I've been running a web application for the past 6 months and it just crossed 15...

empath75 · on July 26, 2017

150,000 views a month is like a hit every two seconds. That's nothing. Talk to me when you're managing 150000 hits a second.

Edit: sorry didn't mean to imply that your site isn't successful, only that in terms of traffic, it doesn't make aws worth it.

jazoom · on July 26, 2017

I don't understand the point of your comment. The parent was simply explaining why they don't need extreme scalability with their scenario. No one is under the impression that multiplying their traffic by 75000 (so you work at Google then?) will not require a big server upgrade.

empath75 · on July 26, 2017

He's making a judgement on the value of aws using a use case that makes no sense to use aws, anyway.
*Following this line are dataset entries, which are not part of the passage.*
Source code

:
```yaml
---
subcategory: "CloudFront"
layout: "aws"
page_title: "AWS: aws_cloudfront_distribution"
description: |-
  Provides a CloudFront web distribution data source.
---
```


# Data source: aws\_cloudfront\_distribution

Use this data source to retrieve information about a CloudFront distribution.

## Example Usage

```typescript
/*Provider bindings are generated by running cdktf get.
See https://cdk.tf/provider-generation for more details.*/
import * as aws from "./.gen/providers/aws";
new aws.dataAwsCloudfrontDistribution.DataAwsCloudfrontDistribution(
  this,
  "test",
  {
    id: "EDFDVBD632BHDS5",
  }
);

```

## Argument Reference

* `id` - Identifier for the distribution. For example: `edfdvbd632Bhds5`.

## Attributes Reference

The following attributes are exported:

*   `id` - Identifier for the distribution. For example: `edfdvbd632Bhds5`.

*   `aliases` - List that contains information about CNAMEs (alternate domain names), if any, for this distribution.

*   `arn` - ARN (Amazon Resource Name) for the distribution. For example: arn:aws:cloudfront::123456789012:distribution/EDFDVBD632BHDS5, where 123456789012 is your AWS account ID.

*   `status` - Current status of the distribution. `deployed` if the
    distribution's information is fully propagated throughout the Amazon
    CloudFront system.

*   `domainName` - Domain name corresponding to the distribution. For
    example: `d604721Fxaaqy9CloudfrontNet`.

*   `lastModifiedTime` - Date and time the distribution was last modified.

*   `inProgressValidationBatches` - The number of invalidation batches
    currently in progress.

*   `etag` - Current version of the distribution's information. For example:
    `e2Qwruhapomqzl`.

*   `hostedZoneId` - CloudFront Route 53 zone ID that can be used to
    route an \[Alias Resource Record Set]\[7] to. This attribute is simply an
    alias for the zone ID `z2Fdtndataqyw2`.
He could be doing something similar with lightsail on aws at similar cost if he really wanted to, though.

problems · on July 26, 2017

> He's making a judgement on the value of aws using a use case that makes no sense to use aws,

I think the problem here is that a lot of people use AWS when there's no value in using AWS. It's commonly reached for as a first choice when it's often not a good option if you're looking to run lean.

AWS is extremely popular, but probably only efficient for a small percent of companies who have wildly variable traffic patterns.
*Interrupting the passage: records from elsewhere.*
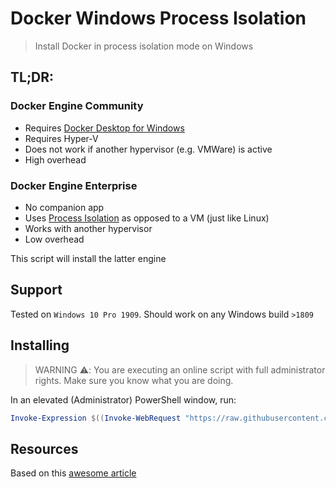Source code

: # Docker Windows Process Isolation
> Install Docker in process isolation mode on Windows

## TL;DR:
### Docker Engine Community
- Requires [Docker Desktop for Windows](https://hub.docker.com/editions/community/docker-ce-desktop-windows)
- Requires Hyper-V
- Does not work if another hypervisor (e.g. VMWare) is active
- High overhead

### Docker Engine Enterprise
- No companion app
- Uses [Process Isolation](https://docs.microsoft.com/en-gb/archive/blogs/freddyk/process-isolation-for-containers-in-windows-10) as opposed to a VM (just like Linux)
- Works with another hypervisor
- Low overhead

This script will install the latter engine

## Support
Tested on `Windows 10 Pro 1909`. Should work on any Windows build `>1809`

## Installing
> WARNING :warning:: You are executing an online script with full administrator rights. Make sure you know what you are doing.

In an elevated (Administrator) PowerShell window, run:
```powershell
Invoke-Expression $((Invoke-WebRequest "https://raw.githubusercontent.com/ViRb3/docker-windows-containers/master/Install-Docker-Container.ps1").Content)
```

## Resources
Based on this [awesome article](https://github.com/ViRb3/docker-windows-process-isolation/blob/master/Install-Docker-Process-Isolation-Mode.ps1)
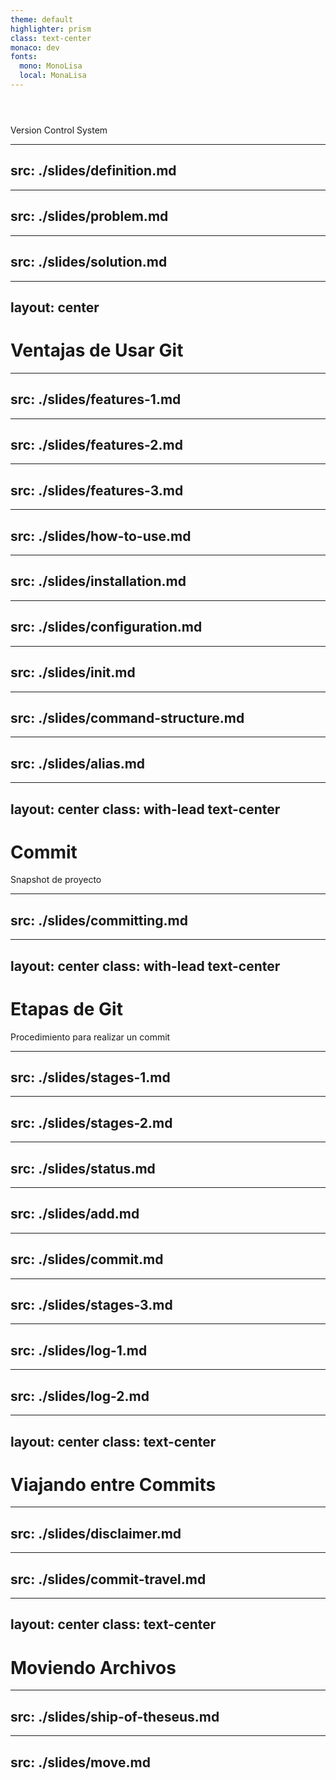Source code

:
 ```yaml
---
theme: default
highlighter: prism
class: text-center
monaco: dev
fonts:
  mono: MonoLisa
  local: MonaLisa
---
```


<h1 class="flex items-center justify-center gap-4">
  <GitIcon class="h-40 inline-block"/>
  <Git class="h-35"/>
</h1>
<br>
Version Control System

---
src: ./slides/definition.md
---

---
src: ./slides/problem.md
---

---
src: ./slides/solution.md
---

---
layout: center
---

# Ventajas de Usar Git

---
src: ./slides/features-1.md
---

---
src: ./slides/features-2.md
---

---
src: ./slides/features-3.md
---

---
src: ./slides/how-to-use.md
---

---
src: ./slides/installation.md
---

---
src: ./slides/configuration.md
---

---
src: ./slides/init.md
---

---
src: ./slides/command-structure.md
---

---
src: ./slides/alias.md
---

---
layout: center
class: with-lead text-center
---

# Commit

Snapshot de proyecto

---
src: ./slides/committing.md
---

---
layout: center
class: with-lead text-center
---

# Etapas de Git 

Procedimiento para realizar un commit

---
src: ./slides/stages-1.md
---

---
src: ./slides/stages-2.md
---

---
src: ./slides/status.md
---

---
src: ./slides/add.md
---

---
src: ./slides/commit.md
---

---
src: ./slides/stages-3.md
---

---
src: ./slides/log-1.md
---

---
src: ./slides/log-2.md
---

---
layout: center
class: text-center
---

# Viajando entre Commits

---
src: ./slides/disclaimer.md
---

---
src: ./slides/commit-travel.md
---

---
layout: center
class: text-center
---

# Moviendo Archivos

---
src: ./slides/ship-of-theseus.md
---

---
src: ./slides/move.md
---

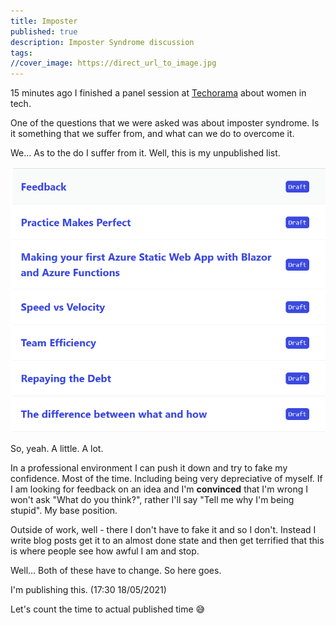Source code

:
 ```yaml
---
title: Imposter
published: true
description: Imposter Syndrome discussion
tags: 
//cover_image: https://direct_url_to_image.jpg
---
```


15 minutes ago I finished a panel session at [Techorama](https://techorama.be/) about women in tech.

One of the questions that we were asked was about imposter syndrome. Is it something that we suffer from, and what can we do to overcome it.

We... As to the do I suffer from it. Well, this is my unpublished list.

![List of unpublished blog posts](https://raw.githubusercontent.com/StacyCash/blog-posts/main/general/imposter-syndrome/images/unfinished.png)

So, yeah. A little. A lot.

In a professional environment I can push it down and try to fake my confidence. Most of the time. Including being very depreciative of myself. If I am looking for feedback on an idea and I'm **convinced** that I'm wrong I won't ask "What do you think?", rather I'll say "Tell me why I'm being stupid". My base position.

Outside of work, well - there I don't have to fake it and so I don't. Instead I write blog posts get it to an almost done state and then get terrified that this is where people see how awful I am and stop.

Well... Both of these have to change. So here goes.

I'm publishing this. (17:30 18/05/2021)

Let's count the time to actual published time 😅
eropple · on July 26, 2017

Your idea of "running lean" optimizes for the operational expenses of servers, which are across-the-board cheap, rather than cost of developer time.

I bill between $200 and $250 an hour. (If I had a full-time job I'd be salaried around $90-$100/hour.) Being able to pay me less because AWS's tooling makes life a hell of a lot easier once set up makes a lot of sense even for fairly small companies.

problems · on July 26, 2017

AWS tooling doesn't save developer time in my experience. In fact, I'd argue that optimizing for it more often than not wastes it.

I've watched someone spend days learning to configure a performant DB server on AWS due to their poor disk IO performance and spend an enormous amount to get a high ram instance when a simple SSD based server where more IOPS were trivially available would have had it working out of the box.

Everything has a learning cost though, so perhaps that's a somewhat unfair example as having a deep knowledge of data centers and backbone providers doesn't come free, but I can crank an ansible and docker script out and have pretty much all the advantages of AWS but deployed on my own hardware at a fraction of the cost. So I'm not sure it's fair to say that AWS tooling offers anything particularly unique to merits its market position.

eropple · on July 26, 2017

So I'm not trying to big-time you, but I have experience across a wide range of environments and shop sizes (both in clouds and, unfortunately, people who bought the "VPSes are fine too" idea in like 2015) and, after being in these trenches for a while, "it doesn't improve developer productivity" reads more to me as "we don't know how to leverage AWS for developer productivity." Elasticity is nice; pervasive automation and deep introspective monitoring (which you don't have to create and manage and scale) is not merely nice but required, especially for small teams, because your small team cannot afford to be disrupted by systems that can't take care of themselves without kneecapping your velocity. I believe you're arguing in good faith but you're telling me that's this pebbly wall when it's actually the whole elephant.

And AWS reduces business risk, too, which needs to be understood and respected, too. Your VPS universe is not actually repeatable. It takes one line to roll out a full environment for more than one of my clients. Dev environment? Here ya go, self-serve bootstrapping and management. Prod environment? Infra-as-code guaranteed to be what you pushed to test at the infrastructural level as well as at the deployable level.

This is why we are replacing system administrators with developers and why we are replacing hands-on system creation with cloud stacks: because it's a difference of kind and the fears of higher operational expenses are trivialized by being able to use that endless inventory to replace the expensive part of your operation--the people.

qaq · on July 26, 2017

That reads more like AWS marketing copy :) At scale you have to architect around AWS crapy network.

0 network transparency

abismal IOPS performance

very limited config. options

Horrible uptime (US East has worth uptime as a region than wast majority of quality DCs)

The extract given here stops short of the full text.